The Attempt at a Solution

When is power at maximum?
Is it the time $$t$$ when the derivative of power $$p'(t)=C\left(\frac{du(t)}{dt}u(t)\right)'$$ is equal to zero?

If yes, well ... how do you differentiate this (piecewise) equation for $$v(t)$$ I came up with looking at Fig. 2-36:
$$v(t)=\begin{cases} \frac{50}{2}t-50k & \text{for 2k < t < 2(k+1) AND k_{even}} \\ -\frac{50}{2}t+50(k+1) & \text{for 2k<t<2(k+1) && k_{odd}} \end{cases}$$

Anyway, I must be over-complicating ... help me solve this "problem".


* Help me with TEX: in the conditions for piecewise v(t) it should read "2k < t < 2(k+1) AND k_{even}". What am I doing wrong?
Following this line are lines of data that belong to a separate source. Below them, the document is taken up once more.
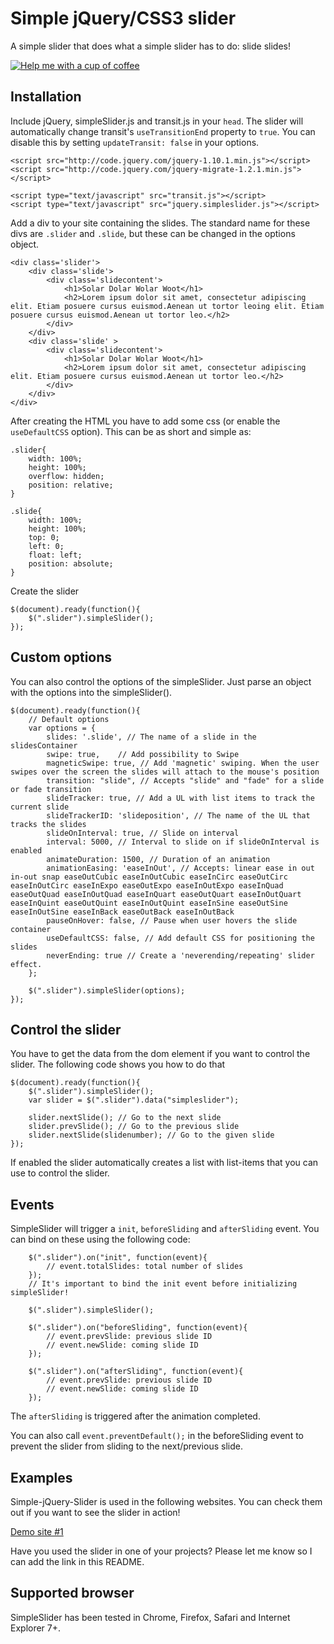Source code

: Simple jQuery/CSS3 slider
=========================

A simple slider that does what a simple slider has to do: slide slides!

[![Help me with a cup of coffee ](https://pledgie.com/campaigns/28130.png?skin_name=chrome)](https://pledgie.com/campaigns/28130)

Installation
------------

Include jQuery, simpleSlider.js and transit.js in your `head`. The slider will automatically change transit's `useTransitionEnd` property to `true`. You can disable this by setting `updateTransit: false` in your options.
```code
<script src="http://code.jquery.com/jquery-1.10.1.min.js"></script>
<script src="http://code.jquery.com/jquery-migrate-1.2.1.min.js"></script>

<script type="text/javascript" src="transit.js"></script>
<script type="text/javascript" src="jquery.simpleslider.js"></script>
```

Add a div to your site containing the slides. The standard name for these divs are `.slider` and `.slide`, but these can be changed in the options object.
```code
<div class='slider'>
	<div class='slide'>
		<div class='slidecontent'>
			<h1>Solar Dolar Wolar Woot</h1>
			<h2>Lorem ipsum dolor sit amet, consectetur adipiscing elit. Etiam posuere cursus euismod.Aenean ut tortor leoing elit. Etiam posuere cursus euismod.Aenean ut tortor leo.</h2>
		</div>
	</div>
	<div class='slide' >
		<div class='slidecontent'>
			<h1>Solar Dolar Wolar Woot</h1>
			<h2>Lorem ipsum dolor sit amet, consectetur adipiscing elit. Etiam posuere cursus euismod.Aenean ut tortor leo.</h2>
		</div>
	</div>
</div>
```

After creating the HTML you have to add some css (or enable the ```useDefaultCSS``` option). This can be as short and simple as:
```
.slider{
	width: 100%;
	height: 100%;
	overflow: hidden;
	position: relative;
}

.slide{
	width: 100%;
	height: 100%;
	top: 0;
	left: 0;
	float: left;
	position: absolute;
}
```

Create the slider
```code
$(document).ready(function(){
	$(".slider").simpleSlider();
});
```

Custom options
--------------
You can also control the options of the simpleSlider. Just parse an object with the options into the simpleSlider().
```code
$(document).ready(function(){
	// Default options
	var options = {
		slides: '.slide', // The name of a slide in the slidesContainer
		swipe: true,	// Add possibility to Swipe
		magneticSwipe: true, // Add 'magnetic' swiping. When the user swipes over the screen the slides will attach to the mouse's position
		transition: "slide", // Accepts "slide" and "fade" for a slide or fade transition
		slideTracker: true, // Add a UL with list items to track the current slide
		slideTrackerID: 'slideposition', // The name of the UL that tracks the slides
		slideOnInterval: true, // Slide on interval
		interval: 5000, // Interval to slide on if slideOnInterval is enabled
		animateDuration: 1500, // Duration of an animation
		animationEasing: 'easeInOut', // Accepts: linear ease in out in-out snap easeOutCubic easeInOutCubic easeInCirc easeOutCirc easeInOutCirc easeInExpo easeOutExpo easeInOutExpo easeInQuad easeOutQuad easeInOutQuad easeInQuart easeOutQuart easeInOutQuart easeInQuint easeOutQuint easeInOutQuint easeInSine easeOutSine easeInOutSine easeInBack easeOutBack easeInOutBack
		pauseOnHover: false, // Pause when user hovers the slide container
		useDefaultCSS: false, // Add default CSS for positioning the slides
		neverEnding: true // Create a 'neverending/repeating' slider effect.
	};

	$(".slider").simpleSlider(options);
});
```

Control the slider
--------------
You have to get the data from the dom element if you want to control the slider. The following code shows you how to do that
```code
$(document).ready(function(){
	$(".slider").simpleSlider();
	var slider = $(".slider").data("simpleslider");

	slider.nextSlide(); // Go to the next slide
	slider.prevSlide(); // Go to the previous slide
	slider.nextSlide(slidenumber); // Go to the given slide
});
```

If enabled the slider automatically creates a list with list-items that you can use to control the slider.

Events
------
SimpleSlider will trigger a `init`, `beforeSliding` and `afterSliding` event. You can bind on these using the following code:
```code
	$(".slider").on("init", function(event){
		// event.totalSlides: total number of slides
	});
	// It's important to bind the init event before initializing simpleSlider!

	$(".slider").simpleSlider();

	$(".slider").on("beforeSliding", function(event){
		// event.prevSlide: previous slide ID
		// event.newSlide: coming slide ID
	});

	$(".slider").on("afterSliding", function(event){
		// event.prevSlide: previous slide ID
		// event.newSlide: coming slide ID
	});
```
The `afterSliding` is triggered after the animation completed.

You can also call ```event.preventDefault();``` in the beforeSliding event to prevent the slider from sliding to the next/previous slide.

Examples
--------
Simple-jQuery-Slider is used in the following websites. You can check them out if you want to see the slider in action!

[Demo site #1](http://simpleslider.bitlabsbeta.nl/)

Have you used the slider in one of your projects? Please let me know so I can add the link in this README.

Supported browser
-----------------
SimpleSlider has been tested in Chrome, Firefox, Safari and Internet Explorer 7+.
A quicker way to solve this would be to just graph the i(t) waveform, based on the v(t) waveform. You should be able to write the equation for the power based on the combined graphs...

 

[courteous]

Yes, that is easier. Now I got the correct solution of $$P_{max}=1.5\text{ }A\times 50\text{ }V=75\text{ }W$$ ... but, I've got two more questions:

1) As the derivative $$\frac{du(t)}{dt}$$ at $$t=\{2,4,6,8\}$$ is undefined: are the end-points at those $$t$$ "empty" or "filled" (see picture)?
[PLAIN]http://img863.imageshack.us/img863/4064/dsc00992v.jpg

2) What would be a more general approach when the problem was more complex? I guess you would you help yourself with a computer, and then find the point where the derivative of $$p(t)=0$$ ... but what would you do with a piecewise function?

 

[berkeman]

Good work. On (1), you could just leave them empty, to signify undefined. It's not going to affect the power calculation. And for (2), I'd just use the equations for v(t) and i(t), and sum the power up in a piecewise fashion, leaving out the points that are undefined.

 

[DeeNos]

Your approach to finding the maximum power is correct. To differentiate the piecewise equation for v(t), you can break it up into two separate equations for the even and odd cases, as follows:

v(t) = \begin{cases} \frac{50}{2}t-50k & \text{for } 2k < t < 2(k+1) \text{ and } k \text{ even} \\ -\frac{50}{2}t+50(k+1) & \text{for } 2k<t<2(k+1) \text{ and } k \text{ odd} \end{cases}

For the even case, we can differentiate with respect to t to get:

v'(t) = \frac{50}{2} = 25

And for the odd case:

v'(t) = -\frac{50}{2} = -25

So the derivative of v(t) is a constant value of 25 for both cases. Therefore, to find the maximum power, we just need to find the time t when the derivative of power p'(t) is equal to zero. This occurs when the derivative of voltage v'(t) is equal to zero, which happens at t = 0. This means that the maximum power occurs at t = 0, and we can find it by plugging in t = 0 into the equation for power:

P_{max} = C \frac{du(t)}{dt} u(t) = (60 \mu F)(25 V/s)(1) = 1500 \mu W

To fix the formatting issue, you can use the "&&" command instead of "AND" to separate the two conditions for the piecewise equation, like this:

v(t) = \begin{cases} \frac{50}{2}t-50k & \text{for } 2k < t < 2(k+1) && k \text{ even} \\ -\frac{50}{2}t+50(k+1) & \text{for } 2k<t<2(k+1) && k \text{ odd} \end{cases}

This will make the "AND" appear on the same line as the rest of the equation.